I wondered if I should tell him that I’d figured out who his girlfriend had been, but if he wanted me to know, he would have told me. No need to lay it out. Her identity didn’t change anything.

We headed upstairs and showered together, then climbed into bed, no sex involved. As I drifted off, it hit me that this was more intimate than if we’d gone three rounds. Moments like this were the foundation of a relationship.

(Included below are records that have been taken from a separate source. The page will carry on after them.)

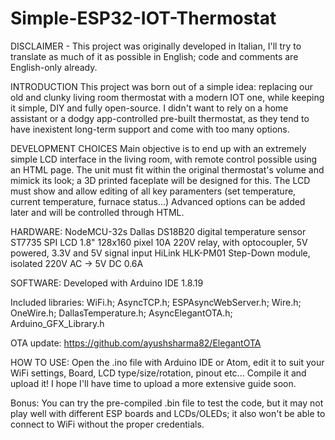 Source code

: # Simple-ESP32-IOT-Thermostat

DISCLAIMER - This project was originally developed in Italian, I'll try to translate as much of it as possible in English; code and comments are English-only already.

INTRODUCTION
This project was born out of a simple idea: replacing our old and clunky living room thermostat with a modern IOT one, while keeping it simple, DIY and fully open-source. I didn't want to rely on a home assistant or a dodgy app-controlled pre-built thermostat, as they tend to have inexistent long-term support and come with too many options.

DEVELOPMENT CHOICES
Main objective is to end up with an extremely simple LCD interface in the living room, with remote control possible using an HTML page.
The unit must fit within the original thermostat's volume and mimick its look; a 3D printed faceplate will be designed for this.
The LCD must show and allow editing of all key paramenters (set temperature, current temperature, furnace status...)
Advanced options can be added later and will be controlled through HTML.

HARDWARE:
NodeMCU-32s
Dallas DS18B20 digital temperature sensor
ST7735 SPI LCD 1.8" 128x160 pixel
10A 220V relay, with optocoupler, 5V powered, 3.3V and 5V signal input
HiLink HLK-PM01 Step-Down module, isolated 220V AC -> 5V DC 0.6A

SOFTWARE:
Developed with Arduino IDE 1.8.19

Included libraries: WiFi.h; AsyncTCP.h; ESPAsyncWebServer.h; Wire.h; OneWire.h; DallasTemperature.h; AsyncElegantOTA.h; Arduino_GFX_Library.h

OTA update: https://github.com/ayushsharma82/ElegantOTA

HOW TO USE:
Open the .ino file with Arduino IDE or Atom, edit it to suit your WiFi settings, Board, LCD type/size/rotation, pinout etc... Compile it and upload it!
I hope I'll have time to upload a more extensive guide soon.

Bonus: You can try the pre-compiled .bin file to test the code, but it may not play well with different ESP boards and LCDs/OLEDs; it also won't be able to connect to WiFi without the proper credentials.
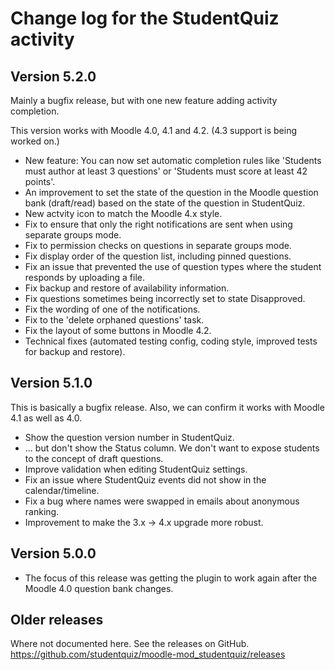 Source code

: # Change log for the StudentQuiz activity

## Version 5.2.0

Mainly a bugfix release, but with one new feature adding activity completion.

This version works with Moodle 4.0, 4.1 and 4.2. (4.3 support is being worked on.)

* New feature: You can now set automatic completion rules like 'Students must author at least 3 questions' or
  'Students must score at least 42 points'.
* An improvement to set the state of the question in the Moodle question bank (draft/read) based on the state of the question in StudentQuiz.
* New actvity icon to match the Moodle 4.x style.
* Fix to ensure that only the right notifications are sent when using separate groups mode.
* Fix to permission checks on questions in separate groups mode. 
* Fix display order of the question list, including pinned questions.
* Fix an issue that prevented the use of question types where the student responds by uploading a file.
* Fix backup and restore of availability information.
* Fix questions sometimes being incorrectly set to state Disapproved. 
* Fix the wording of one of the notifications.
* Fix to the 'delete orphaned questions' task.
* Fix the layout of some buttons in Moodle 4.2.
* Technical fixes (automated testing config, coding style, improved tests for backup and restore).


## Version 5.1.0

This is basically a bugfix release. Also, we can confirm it works with Moodle 4.1 as well as 4.0.

* Show the question version number in StudentQuiz.
* ... but don't show the Status column. We don't want to expose students to the concept of draft questions.
* Improve validation when editing StudentQuiz settings.
* Fix an issue where StudentQuiz events did not show in the calendar/timeline.
* Fix a bug where names were swapped in emails about anonymous ranking.
* Improvement to make the 3.x -> 4.x upgrade more robust.


## Version 5.0.0

* The focus of this release was getting the plugin to work again after the Moodle 4.0 question bank changes.


## Older releases

Where not documented here. See the releases on GitHub.
https://github.com/studentquiz/moodle-mod_studentquiz/releases
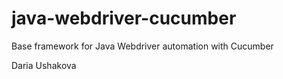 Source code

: # java-webdriver-cucumber

Base framework for Java Webdriver automation with Cucumber

Daria Ushakova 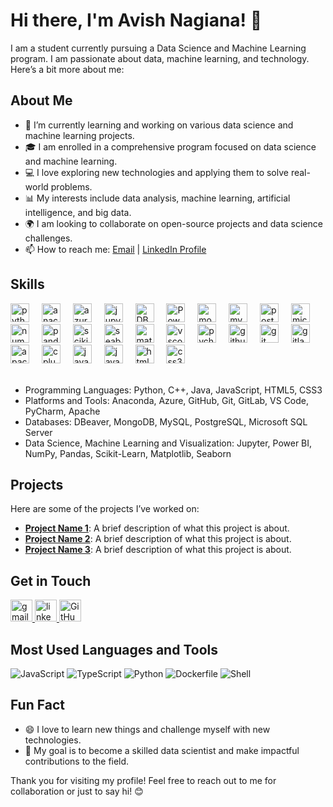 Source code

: # Hi there, I'm Avish Nagiana! 👋

I am a student currently pursuing a Data Science and Machine Learning program. I am passionate about data, machine learning, and technology. Here’s a bit more about me:

## About Me

- 🌱 I’m currently learning and working on various data science and machine learning projects.<br>
- 🎓 I am enrolled in a comprehensive program focused on data science and machine learning.<br>
- 💻 I love exploring new technologies and applying them to solve real-world problems.<br>
- 📊 My interests include data analysis, machine learning, artificial intelligence, and big data.<br>
- 🌍 I am looking to collaborate on open-source projects and data science challenges.<br>
- 📫 How to reach me: [Email](mailto:avishnagiana.gmail.com) | [LinkedIn Profile](https://www.linkedin.com/in/avish-nagiana-9ba44b2b8/)

## Skills

<div align="left">
  <img src="https://cdn.jsdelivr.net/gh/devicons/devicon/icons/python/python-original.svg" height="30" alt="python logo"  />
  <img width="12" />
  <img src="https://cdn.jsdelivr.net/gh/devicons/devicon/icons/anaconda/anaconda-original.svg" height="30" alt="anaconda logo"  />
  <img width="12" />
  <img src="https://cdn.jsdelivr.net/gh/devicons/devicon/icons/azure/azure-original.svg" height="30" alt="azure logo"  />
  <img width="12" />
  <img src="https://cdn.jsdelivr.net/gh/devicons/devicon/icons/jupyter/jupyter-original-wordmark.svg" height="30" alt="jupyter logo"  />
  <img width="12" />
  <img src="https://cdn.jsdelivr.net/gh/devicons/devicon/icons/dbeaver/dbeaver-original.svg" height="30" alt="DBeaver logo" />
  <img width="12" />
  <img src="https://www.vectorlogo.zone/logos/microsoft_powerbi/microsoft_powerbi-icon.svg" height="30" alt="Power BI logo" />
  <img width="12" />
  <img src="https://cdn.jsdelivr.net/gh/devicons/devicon/icons/mongodb/mongodb-plain-wordmark.svg" height="30" alt="mongodb logo"  />
  <img width="12" />
  <img src="https://cdn.jsdelivr.net/gh/devicons/devicon/icons/mysql/mysql-original.svg" height="30" alt="mysql logo"  />
  <img width="12" />
  <img src="https://cdn.jsdelivr.net/gh/devicons/devicon/icons/postgresql/postgresql-original.svg" height="30" alt="postgresql logo"  />
  <img width="12" />
  <img src="https://cdn.jsdelivr.net/gh/devicons/devicon/icons/microsoftsqlserver/microsoftsqlserver-plain.svg" height="30" alt="microsoftsqlserver logo"  />
  <img width="12" />
  <img src="https://cdn.jsdelivr.net/gh/devicons/devicon/icons/numpy/numpy-original.svg" height="30" alt="numpy logo"  />
  <img width="12" />
  <img src="https://cdn.jsdelivr.net/gh/devicons/devicon/icons/pandas/pandas-original.svg" height="30" alt="pandas logo"  />
  <img width="12" />
  <img src="https://upload.wikimedia.org/wikipedia/commons/0/05/Scikit_learn_logo_small.svg" height="30" alt="scikit-learn logo" />
  <img width="12" />
  <img src="https://seaborn.pydata.org/_static/logo-wide-lightbg.svg" height="30" alt="seaborn logo" />
  <img width="12" />
  <img src="https://matplotlib.org/_static/images/logo2.svg" height="30" alt="matplotlib logo" />
  <img width="12" />
  <img src="https://cdn.jsdelivr.net/gh/devicons/devicon/icons/vscode/vscode-original.svg" height="30" alt="vscode logo"  />
  <img width="12" />
  <img src="https://cdn.jsdelivr.net/gh/devicons/devicon/icons/pycharm/pycharm-original.svg" height="30" alt="pycharm logo"  />
  <img width="12" />
  <img src="https://cdn.jsdelivr.net/gh/devicons/devicon/icons/github/github-original.svg" height="30" alt="github logo"  />
  <img width="12" />
  <img src="https://cdn.jsdelivr.net/gh/devicons/devicon/icons/git/git-original.svg" height="30" alt="git logo"  />
  <img width="12" />
  <img src="https://cdn.jsdelivr.net/gh/devicons/devicon/icons/gitlab/gitlab-original.svg" height="30" alt="gitlab logo"  />
  <img width="12" />
  <img src="https://cdn.jsdelivr.net/gh/devicons/devicon/icons/apache/apache-original.svg" height="30" alt="apache logo"  />
  <img width="12" />
  <img src="https://cdn.jsdelivr.net/gh/devicons/devicon/icons/cplusplus/cplusplus-original.svg" height="30" alt="cplusplus logo"  />
  <img width="12" />
  <img src="https://cdn.jsdelivr.net/gh/devicons/devicon/icons/java/java-original.svg" height="30" alt="java logo"  />
  <img width="12" />
  <img src="https://cdn.jsdelivr.net/gh/devicons/devicon/icons/javascript/javascript-original.svg" height="30" alt="javascript logo"  />
  <img width="12" />
  <img src="https://cdn.jsdelivr.net/gh/devicons/devicon/icons/html5/html5-original.svg" height="30" alt="html5 logo"  />
  <img width="12" />
  <img src="https://cdn.jsdelivr.net/gh/devicons/devicon/icons/css3/css3-original.svg" height="30" alt="css3 logo"  />
</div>

<br>

- Programming Languages: Python, C++, Java, JavaScript, HTML5, CSS3
- Platforms and Tools: Anaconda, Azure, GitHub, Git, GitLab, VS Code, PyCharm, Apache
- Databases: DBeaver, MongoDB, MySQL, PostgreSQL, Microsoft SQL Server
- Data Science, Machine Learning and Visualization: Jupyter, Power BI, NumPy, Pandas, Scikit-Learn, Matplotlib, Seaborn

## Projects

Here are some of the projects I’ve worked on:

- **[Project Name 1](link-to-project)**: A brief description of what this project is about.
- **[Project Name 2](link-to-project)**: A brief description of what this project is about.
- **[Project Name 3](link-to-project)**: A brief description of what this project is about.

## Get in Touch

<div align="left">
  <a href="mailto:avishnagiana@gmail.com" target="_blank">
    <img src="https://img.shields.io/static/v1?message=Gmail&logo=gmail&label=&color=D14836&logoColor=white&labelColor=&style=for-the-badge" height="35" alt="gmail logo"  />
  </a>
  <a href="https://www.linkedin.com/in/avish-nagiana-9ba44b2b8" target="_blank">
    <img src="https://img.shields.io/static/v1?message=LinkedIn&logo=linkedin&label=&color=0077B5&logoColor=white&labelColor=&style=for-the-badge" height="35" alt="linkedin logo"  />
  </a>
  <a href="https://github.com/Avish-Nagiana" target="_blank">
  <img src="https://img.shields.io/static/v1?message=GitHub&logo=github&label=&color=181717&logoColor=white&labelColor=&style=for-the-badge" height="35" alt="GitHub logo" />
</a>

</div>

<!-- START_LANGUAGES -->
## Most Used Languages and Tools

<img src="https://img.shields.io/badge/JavaScript-000000?style=flat&logo=javascript&logoColor=white" alt="JavaScript" />
<img src="https://img.shields.io/badge/TypeScript-000000?style=flat&logo=typescript&logoColor=white" alt="TypeScript" />
<img src="https://img.shields.io/badge/Python-000000?style=flat&logo=python&logoColor=white" alt="Python" />
<img src="https://img.shields.io/badge/Dockerfile-000000?style=flat&logo=dockerfile&logoColor=white" alt="Dockerfile" />
<img src="https://img.shields.io/badge/Shell-000000?style=flat&logo=shell&logoColor=white" alt="Shell" />

<!-- END_LANGUAGES -->

## Fun Fact

- 😄 I love to learn new things and challenge myself with new technologies.
- 🎯 My goal is to become a skilled data scientist and make impactful contributions to the field.

Thank you for visiting my profile! Feel free to reach out to me for collaboration or just to say hi! 😊
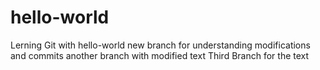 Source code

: # hello-world
Lerning Git with hello-world
new branch for understanding modifications and commits
another branch with modified text
Third Branch for the text
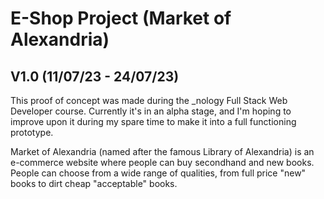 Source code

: # E-Shop Project (Market of Alexandria)

## V1.0 (11/07/23 - 24/07/23)

This proof of concept was made during the _nology Full Stack Web Developer course. Currently it's in an alpha stage, and I'm hoping to improve upon it during my spare time to make it into a full functioning prototype.

Market of Alexandria (named after the famous Library of Alexandria) is an e-commerce website where people can buy secondhand and new books. People can choose from a wide range of qualities, from full price "new" books to dirt cheap "acceptable" books. 
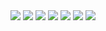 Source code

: <img src= https://github.com/CHENGBO97/Creative-Portfolio/blob/main/Cinema%204D/Bloody%20Mary.GIF>

<img src="https://github.com/CHENGBO97/Creative-Portfolio/blob/main/Cinema%204D/Bad%20Romance.GIF">

<img src="https://github.com/CHENGBO97/Creative-Portfolio/blob/main/Cinema%204D/%E7%A8%BB%E8%8D%89.GIF">

<img src="https://github.com/CHENGBO97/Creative-Portfolio/blob/main/Cinema%204D/%E5%9D%9F%E5%A2%93.GIF">

<img src="https://github.com/CHENGBO97/Creative-Portfolio/blob/main/Cinema%204D/%E9%B2%9C%E8%8A%B1.GIF">

<img src="https://github.com/CHENGBO97/Creative-Portfolio/blob/main/Cinema%204D/%E9%AA%A8%E5%A4%B4.GIF">

<img src="https://github.com/CHENGBO97/Creative-Portfolio/blob/main/Cinema%204D/WEB.GIF">
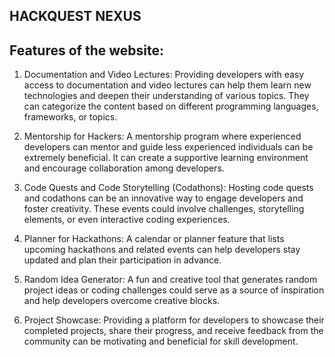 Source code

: ## HACKQUEST NEXUS




## Features of the website:

1. Documentation and Video Lectures: Providing developers with easy access to documentation and video lectures can help them learn new technologies and deepen their understanding of various topics. They can categorize the content based on different programming languages, frameworks, or topics.

2. Mentorship for Hackers: A mentorship program where experienced developers can mentor and guide less experienced individuals can be extremely beneficial. It can create a supportive learning environment and encourage collaboration among developers.

3. Code Quests and Code Storytelling (Codathons): Hosting code quests and codathons can be an innovative way to engage developers and foster creativity. These events could involve challenges, storytelling elements, or even interactive coding experiences.

4. Planner for Hackathons: A calendar or planner feature that lists upcoming hackathons and related events can help developers stay updated and plan their participation in advance.

5. Random Idea Generator: A fun and creative tool that generates random project ideas or coding challenges could serve as a source of inspiration and help developers overcome creative blocks.

6. Project Showcase: Providing a platform for developers to showcase their completed projects, share their progress, and receive feedback from the community can be motivating and beneficial for skill development.
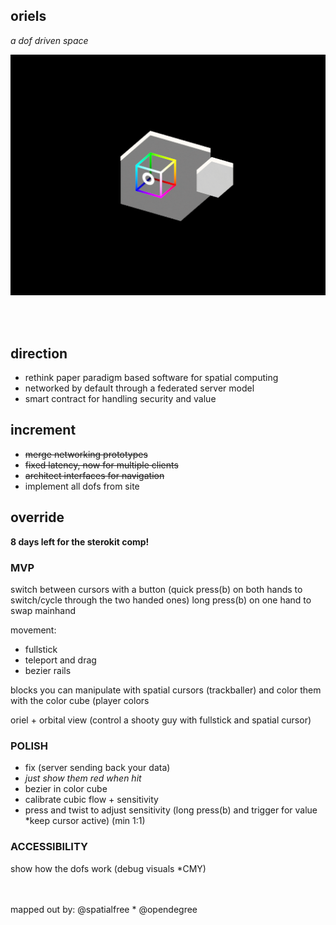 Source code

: ## oriels 
*a dof driven space*  

<img src='oriel.gif'>
<https://dofdev.org>

<br/>  <br/>  


## direction
- rethink paper paradigm based software for spatial computing
- networked by default through a federated server model
- smart contract for handling security and value

## increment
- ~~merge networking prototypes~~
- ~~fixed latency, now for multiple clients~~
- ~~architect interfaces for navigation~~
- implement all dofs from site

## override
**8 days left for the sterokit comp!**

### MVP
switch between cursors with a button (quick press(b) on both hands to switch/cycle through the two handed ones) long press(b) on one hand to swap mainhand

movement:
- fullstick
- teleport and drag
- bezier rails

blocks you can manipulate with spatial cursors (trackballer)
and color them with the color cube (player colors

oriel + orbital view (control a shooty guy with fullstick and spatial cursor)

### POLISH
- fix (server sending back your data)
- *just show them red when hit* 
- bezier in color cube
- calibrate cubic flow + sensitivity
- press and twist to adjust sensitivity (long press(b) and trigger for value *keep cursor active) (min 1:1)

### ACCESSIBILITY
show how the dofs work (debug visuals *CMY)

<br><br>
mapped out by:
@spatialfree * @opendegree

And, at least for now, I let myself want one with him.

Chapter 13

When I woke the next morning, James was still asleep. I lay in bed with him for about ten minutes, going over what had happened in the exercise room, feeling like I’d hallucinated it in an exercise-induced delirium.

But it had been real.

He was real. What we had was real.

I was self-aware enough to realize that I had trouble believing he could care about me because my parents had discarded me so easily. When we finished this case, I needed to find a therapist to help work through this. Otherwise, I’d forever be questioning James’s feelings for me.

Presuming we had a future. But he talked like we did.

One day at a time. Just like dealing with my need for a drink.

One day at a time.

I grew restless and started to slide out of bed.

“Are you runnin’ off again?” he teased from behind me.

“If you call getting up to pee running off, then yes.” I got up and headed to the bathroom, completely naked. I didn’t need to look behind me to know he was watching.

After I peed and brushed my teeth, I grabbed one of the plush hotel robes hanging on a hook and walked out to see him sitting up in bed, shirtless. I knew he wasn’t wearing anything under the sheets either.

“I’m about to order room service,” he said. “What are you in the mood for?”

“Coffee. Copious amounts of coffee,” I said, walking over to the window. The way I’d behaved last night looked different in the daylight, and I was utterly embarrassed. I’d never been needy. Ever. And James was the last person I wanted to be needy with.

“What about food?”

“Whatever you’re getting.”

I heard him place a call for a double order of pancakes, bacon, eggs, orange juice, along with a carafe of coffee with creamer.

“How’s your head today?” I asked, still not looking at him.

“It’s still attached to my body, so I consider that a win,” he said dryly.

I turned to look at him.

He tilted his head slightly. “There you are.”

“Sorry about last night.”

“Runnin’ off? You should be.” But his grin let me know he wasn’t pissed. “About the rest… the only way this open shit will work is if we’re honest about all of it.”

I wanted to ask if he’d learned that from her too, but was smart enough to bite my tongue.

“I told you I have a therapist,” he said as though reading my mind. “The past month or so we’ve been discussing relationships.”